[PROBLEM DESCRIPTION]
Among the lines below, take the one holding "- 이를 위해 **ES6", the one holding "- 사이드 이펙트는 ES6", and all lines between them. Set them down exactly.

[TASK DATA]
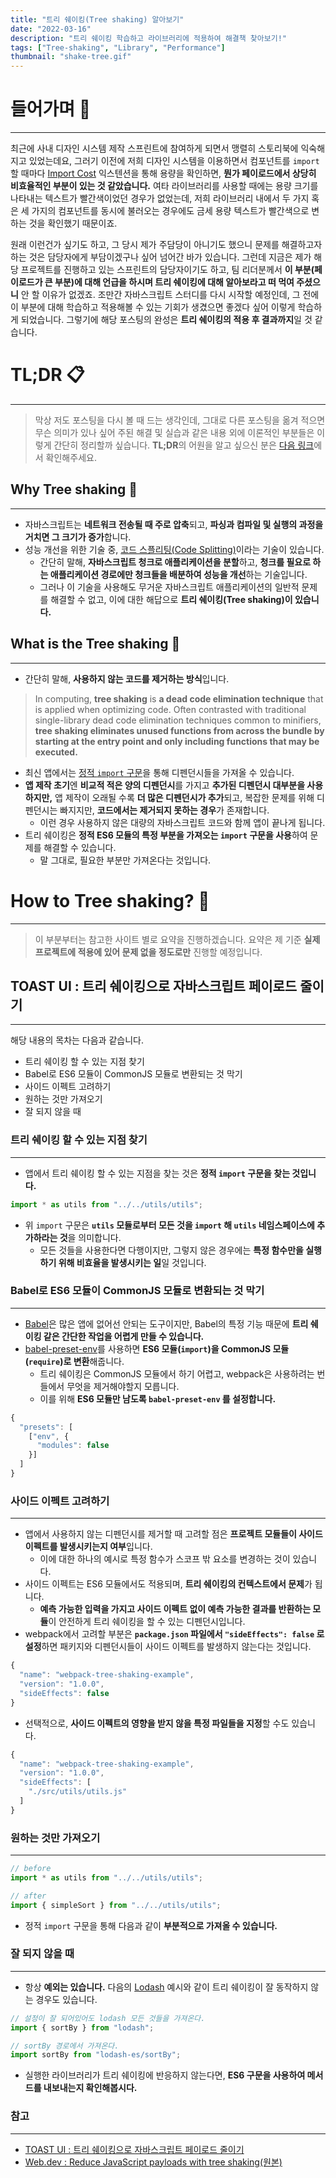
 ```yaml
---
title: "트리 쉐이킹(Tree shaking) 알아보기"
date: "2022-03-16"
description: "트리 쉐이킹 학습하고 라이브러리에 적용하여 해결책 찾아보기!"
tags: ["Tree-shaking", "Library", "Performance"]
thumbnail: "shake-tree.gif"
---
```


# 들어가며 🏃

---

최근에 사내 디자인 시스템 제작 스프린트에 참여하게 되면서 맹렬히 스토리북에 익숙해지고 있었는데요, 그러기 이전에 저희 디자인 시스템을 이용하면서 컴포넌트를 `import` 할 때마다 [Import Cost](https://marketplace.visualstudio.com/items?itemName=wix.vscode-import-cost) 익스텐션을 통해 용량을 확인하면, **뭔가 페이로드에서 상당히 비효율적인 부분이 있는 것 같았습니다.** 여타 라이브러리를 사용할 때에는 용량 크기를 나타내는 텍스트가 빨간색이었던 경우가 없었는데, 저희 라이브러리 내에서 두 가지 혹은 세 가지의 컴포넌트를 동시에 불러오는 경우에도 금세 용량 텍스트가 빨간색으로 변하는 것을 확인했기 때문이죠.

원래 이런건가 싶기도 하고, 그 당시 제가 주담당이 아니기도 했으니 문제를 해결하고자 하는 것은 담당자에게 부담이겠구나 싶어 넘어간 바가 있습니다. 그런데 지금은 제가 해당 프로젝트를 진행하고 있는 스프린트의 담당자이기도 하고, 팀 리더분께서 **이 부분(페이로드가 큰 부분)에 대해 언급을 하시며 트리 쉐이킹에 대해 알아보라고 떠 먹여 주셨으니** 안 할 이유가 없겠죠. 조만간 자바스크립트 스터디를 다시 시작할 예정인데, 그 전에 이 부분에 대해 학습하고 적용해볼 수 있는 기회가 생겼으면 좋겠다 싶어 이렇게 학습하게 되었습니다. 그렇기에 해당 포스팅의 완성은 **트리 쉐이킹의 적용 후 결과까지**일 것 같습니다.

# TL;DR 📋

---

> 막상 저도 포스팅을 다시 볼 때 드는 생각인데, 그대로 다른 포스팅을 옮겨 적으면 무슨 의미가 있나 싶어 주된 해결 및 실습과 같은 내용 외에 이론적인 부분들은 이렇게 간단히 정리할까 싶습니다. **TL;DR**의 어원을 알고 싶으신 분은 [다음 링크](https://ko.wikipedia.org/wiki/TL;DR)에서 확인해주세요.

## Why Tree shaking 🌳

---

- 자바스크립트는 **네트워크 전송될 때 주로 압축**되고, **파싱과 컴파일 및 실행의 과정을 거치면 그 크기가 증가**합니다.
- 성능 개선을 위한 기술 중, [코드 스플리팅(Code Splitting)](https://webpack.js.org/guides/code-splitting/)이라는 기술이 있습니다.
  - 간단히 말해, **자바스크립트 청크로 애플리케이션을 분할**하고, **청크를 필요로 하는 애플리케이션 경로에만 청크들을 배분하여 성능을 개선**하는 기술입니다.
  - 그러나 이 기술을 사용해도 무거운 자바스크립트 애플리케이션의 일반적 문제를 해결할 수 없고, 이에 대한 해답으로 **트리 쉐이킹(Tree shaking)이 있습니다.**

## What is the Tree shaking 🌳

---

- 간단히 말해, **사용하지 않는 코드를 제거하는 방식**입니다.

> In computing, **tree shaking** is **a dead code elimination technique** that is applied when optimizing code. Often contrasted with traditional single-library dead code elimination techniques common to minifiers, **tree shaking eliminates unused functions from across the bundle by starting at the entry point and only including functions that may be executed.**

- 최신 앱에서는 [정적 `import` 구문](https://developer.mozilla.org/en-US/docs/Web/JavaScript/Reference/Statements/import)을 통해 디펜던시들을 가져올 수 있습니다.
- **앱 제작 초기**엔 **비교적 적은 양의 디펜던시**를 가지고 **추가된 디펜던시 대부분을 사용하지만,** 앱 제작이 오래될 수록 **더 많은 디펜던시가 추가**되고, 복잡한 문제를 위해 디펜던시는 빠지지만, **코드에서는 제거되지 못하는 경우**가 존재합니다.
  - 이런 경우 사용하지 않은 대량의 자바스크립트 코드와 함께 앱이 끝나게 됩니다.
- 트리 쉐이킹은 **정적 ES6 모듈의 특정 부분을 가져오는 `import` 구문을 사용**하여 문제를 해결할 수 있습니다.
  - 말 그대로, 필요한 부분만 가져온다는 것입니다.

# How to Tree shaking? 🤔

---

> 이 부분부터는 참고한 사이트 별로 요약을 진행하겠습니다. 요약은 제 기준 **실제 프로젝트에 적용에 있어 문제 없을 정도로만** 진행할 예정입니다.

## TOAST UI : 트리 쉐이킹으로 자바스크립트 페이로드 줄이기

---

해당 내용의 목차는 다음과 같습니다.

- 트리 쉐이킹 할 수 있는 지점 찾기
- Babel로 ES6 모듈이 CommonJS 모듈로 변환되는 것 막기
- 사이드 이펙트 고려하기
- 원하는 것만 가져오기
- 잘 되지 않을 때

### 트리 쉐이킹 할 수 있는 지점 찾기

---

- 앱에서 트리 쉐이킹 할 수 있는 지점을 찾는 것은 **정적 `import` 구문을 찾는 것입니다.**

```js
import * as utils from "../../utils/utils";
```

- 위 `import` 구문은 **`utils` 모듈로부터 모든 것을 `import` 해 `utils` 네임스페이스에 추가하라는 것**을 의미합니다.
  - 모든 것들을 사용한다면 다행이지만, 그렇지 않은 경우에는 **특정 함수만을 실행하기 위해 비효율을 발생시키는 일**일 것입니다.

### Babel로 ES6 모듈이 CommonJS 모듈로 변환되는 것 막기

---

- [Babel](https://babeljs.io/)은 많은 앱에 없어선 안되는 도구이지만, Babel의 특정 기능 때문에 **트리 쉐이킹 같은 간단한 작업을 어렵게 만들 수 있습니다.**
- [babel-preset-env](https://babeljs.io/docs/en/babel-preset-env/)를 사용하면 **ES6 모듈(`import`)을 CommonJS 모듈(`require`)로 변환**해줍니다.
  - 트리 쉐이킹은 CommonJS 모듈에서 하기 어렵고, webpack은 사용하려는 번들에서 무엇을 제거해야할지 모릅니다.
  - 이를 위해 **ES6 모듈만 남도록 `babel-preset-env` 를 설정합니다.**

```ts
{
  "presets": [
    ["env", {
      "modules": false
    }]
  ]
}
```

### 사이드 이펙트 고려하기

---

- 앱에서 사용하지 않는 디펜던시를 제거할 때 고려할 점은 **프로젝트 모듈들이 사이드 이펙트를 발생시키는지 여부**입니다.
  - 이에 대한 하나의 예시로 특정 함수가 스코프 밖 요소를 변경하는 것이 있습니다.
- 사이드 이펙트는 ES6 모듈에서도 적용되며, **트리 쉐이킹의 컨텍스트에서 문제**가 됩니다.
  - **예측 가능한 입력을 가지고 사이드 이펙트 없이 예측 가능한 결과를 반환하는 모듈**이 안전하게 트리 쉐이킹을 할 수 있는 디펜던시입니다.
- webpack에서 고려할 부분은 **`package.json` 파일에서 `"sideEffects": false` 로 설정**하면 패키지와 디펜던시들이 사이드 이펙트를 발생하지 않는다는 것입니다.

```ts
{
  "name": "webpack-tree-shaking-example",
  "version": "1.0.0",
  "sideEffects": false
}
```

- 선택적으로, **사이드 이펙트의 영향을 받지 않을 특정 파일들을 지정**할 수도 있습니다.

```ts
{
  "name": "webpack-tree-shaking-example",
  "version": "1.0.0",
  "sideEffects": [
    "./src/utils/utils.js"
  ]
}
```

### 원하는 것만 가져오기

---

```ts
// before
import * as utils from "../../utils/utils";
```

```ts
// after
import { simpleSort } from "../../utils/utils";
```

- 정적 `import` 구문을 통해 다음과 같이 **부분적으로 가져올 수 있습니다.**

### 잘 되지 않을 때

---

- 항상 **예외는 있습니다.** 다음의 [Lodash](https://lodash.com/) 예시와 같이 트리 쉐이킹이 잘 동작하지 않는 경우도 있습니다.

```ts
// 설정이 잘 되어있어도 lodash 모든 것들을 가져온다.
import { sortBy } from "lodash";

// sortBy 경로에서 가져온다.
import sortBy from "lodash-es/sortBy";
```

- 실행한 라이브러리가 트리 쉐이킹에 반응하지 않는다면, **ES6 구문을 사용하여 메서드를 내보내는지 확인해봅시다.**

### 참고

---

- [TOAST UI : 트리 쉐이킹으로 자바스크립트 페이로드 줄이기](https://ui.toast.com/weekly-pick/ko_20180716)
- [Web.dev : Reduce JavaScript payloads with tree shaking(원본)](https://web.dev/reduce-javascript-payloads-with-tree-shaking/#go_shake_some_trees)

[SOLVED EXERCISE]
  - 이를 위해 **ES6 모듈만 남도록 `babel-preset-env` 를 설정합니다.**

```ts
{
  "presets": [
    ["env", {
      "modules": false
    }]
  ]
}
```

### 사이드 이펙트 고려하기

---

- 앱에서 사용하지 않는 디펜던시를 제거할 때 고려할 점은 **프로젝트 모듈들이 사이드 이펙트를 발생시키는지 여부**입니다.
  - 이에 대한 하나의 예시로 특정 함수가 스코프 밖 요소를 변경하는 것이 있습니다.
- 사이드 이펙트는 ES6 모듈에서도 적용되며, **트리 쉐이킹의 컨텍스트에서 문제**가 됩니다.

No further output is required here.